Flavored vodka? It's me, Jason
Ah, yes, flavored vodka. Before I talk more about Irish whiskey, please let me get something off my chest. Flavored vodka is not new. The number of flavored vodkas on the market has more than tripled since 2003. For years, I've railed against them - completely, utterly unsuccessfully, I should add. But this trend toward childhood tastes is a new low.
It frankly surprises me just how god-awfully ubiquitous Pinnacle Vodka's whipped-cream vodka has become. But whipped-cream vodka was only the beginning! I thought the infantilization of America's palate finally reached its, uh, pinnacle (or more precisely nadir) with Pinnacle's cake- and cotton-candy-flavored vodkas. Then a new low happened recently when I tasted Pinnacle's Gummy vodka, with a red Swedish fish on the label. Yeah, Pinnacle, it tastes just like "authentic" Swedish fish, all right. Congratulations. I thought sweet-tea- and espresso-flavored vodkas were bad enough, but they are XO cognac next to gummy candy and cherry whipped cream. "Grow up!" I want to scream.
Which brings me directly back to Irish whiskey. It is perfect for the newbie who's interested in dipping his toe into the world of whiskey.
"It's smooth, it's easy to drink," said Patrick Caulfield, brand manager for Jameson, who was pouring the brand's 12- and 15-year-old at the PLCB event. There are a number of reasons for this.
Most Irish whiskey is bottled at 80 proof, significantly lower than most scotch or bourbon. Because most of it is also triple distilled, you get a lighter, rounder whiskey too. As for price, good Irish whiskey is often a fraction of a good scotch. Finally, compared with scotch, the Irish stuff is also pretty straightforward to understand.
Only three distilleries in Ireland - compared with dozens in Scotland - produce the majority of brands: There's Bushmills in Northern Ireland, which claims to be the oldest active distillery in the world, dating to 1608; the New Midleton Distillery in County Cork, maker of Jameson, Redbreast and Powers; and Cooley Distillery in County Louth (named distiller of the year by Malt Advocate magazine in 2010), maker of Connemara, The Tyrconnell and Kilbeggan. Irish whiskeys can be single malts or blends of malted barley and grain whiskeys. There is also "pure pot still" whiskey, unique to Ireland, which is a blend of malted and unmalted whiskey. (By the way, Irish whiskey is spelled with an "e," unlike Scotch whisky.)
Well-known Jameson, owned by French conglomerate Pernod Ricard, is the 800-pound gorilla, selling more than 1 million cases per year (the entire Irish whiskey category sells about 1.7 million). "Jameson has almost transcended the Irish whiskey category," Wagner said.
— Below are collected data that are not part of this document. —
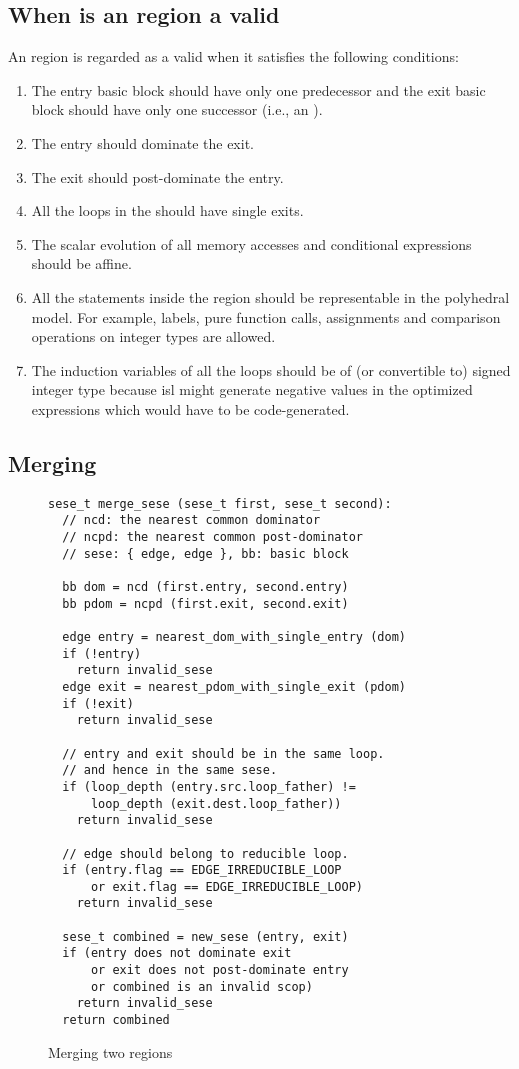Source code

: \documentclass{sig-alternate}
\begin{document}
\subsection{When is an \SESE{} region a valid }
\label{subsec:validity}
An \SESE{} region is regarded as a valid \SCoP{} when it satisfies the following
conditions:
\begin{enumerate}
\item The entry basic block should have only one predecessor and the exit
  basic block should have only one successor (i.e., an \SESE{}).
\item The entry should dominate the exit.
\item The exit should post-dominate the entry.
\item All the loops in the \SESE{} should have single exits.
\item The scalar evolution of all memory accesses and conditional expressions
  should be affine.
\item All the statements inside the region should be representable in the
  polyhedral model.  For example, labels, pure function calls, assignments and
  comparison operations on integer types are allowed.
\item The induction variables of all the loops should be of (or convertible to)
  signed integer type because isl might generate negative values in the optimized
  expressions which would have to be code-generated.
\end{enumerate}

\subsection{Merging }
\label{subsec:merge-sese}

\begin{figure}
\begin{verbatim}
sese_t merge_sese (sese_t first, sese_t second):
  // ncd: the nearest common dominator
  // ncpd: the nearest common post-dominator
  // sese: { edge, edge }, bb: basic block

  bb dom = ncd (first.entry, second.entry)
  bb pdom = ncpd (first.exit, second.exit)

  edge entry = nearest_dom_with_single_entry (dom)
  if (!entry)
    return invalid_sese
  edge exit = nearest_pdom_with_single_exit (pdom)
  if (!exit)
    return invalid_sese

  // entry and exit should be in the same loop.
  // and hence in the same sese.
  if (loop_depth (entry.src.loop_father) !=
      loop_depth (exit.dest.loop_father))
    return invalid_sese

  // edge should belong to reducible loop.
  if (entry.flag == EDGE_IRREDUCIBLE_LOOP
      or exit.flag == EDGE_IRREDUCIBLE_LOOP)
    return invalid_sese

  sese_t combined = new_sese (entry, exit)
  if (entry does not dominate exit
      or exit does not post-dominate entry
      or combined is an invalid scop)
    return invalid_sese
  return combined
\end{verbatim}
\caption{Merging two \SESE{} regions}
\label{fig:merge-sese}
\end{figure}
\end{document}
"It's the best time to be involved with Irish whiskey," Caulfield said. "All the big players want in."
Pernod Ricard was followed by rival Diageo, which bought Bushmills in 2005. Tullamore Dew was snapped up in 2010 by William Grant (which owns Hendrick's gin, Glenfiddich scotch and Stolichnaya vodka). And earlier this year, Beam Inc. purchased Cooley Distillery for $95 million.
At the PLCB tasting, there were some old favorites, such as Bushmills Black Bush and Jameson 12-year-old, as well some new surprises like the crazily named Wild Geese Irish Soldiers & Heroes Limited Edition. I appreciate the chance to taste different Irish whiskeys at places with good lists - Village Whiskey, Lemon Hill or Tir Na Nog. Too many of us who do drink it stubbornly lock onto one brand and never experiment outside it. They're a Jameson girl or a Bushmills guy until the day they die.
There is a dicey - and misguided - aspect of Irish whiskey loyalty that splits along partisan lines. I've known a lot of older Irish whiskey fans who will drink only Jameson because it is considered the "Catholic" whiskey, as opposed to Bushmills, which is perceived as the "Protestant" whiskey. During grad school in Boston, I drank once or twice in a hard-core Irish pub where you might come to physical harm if you ordered a Bushmills. (That bar also passed around a hat once a night, and you were strongly "encouraged" to donate to "the cause.")
This idea of Catholic versus Protestant whiskey is bunk. For one thing, from 1972 to 2005, coinciding with some of the worst of the Troubles, both distilleries were owned by the same company, Irish Distillers, before Bushmills was sold to Diageo. Multinational companies are not usually in the business of religion. Also, John Jameson was a Scotsman, and therefore in all likelihood a Protestant. Perhaps it's best, as usual, to avoid discussing religion and politics while drinking.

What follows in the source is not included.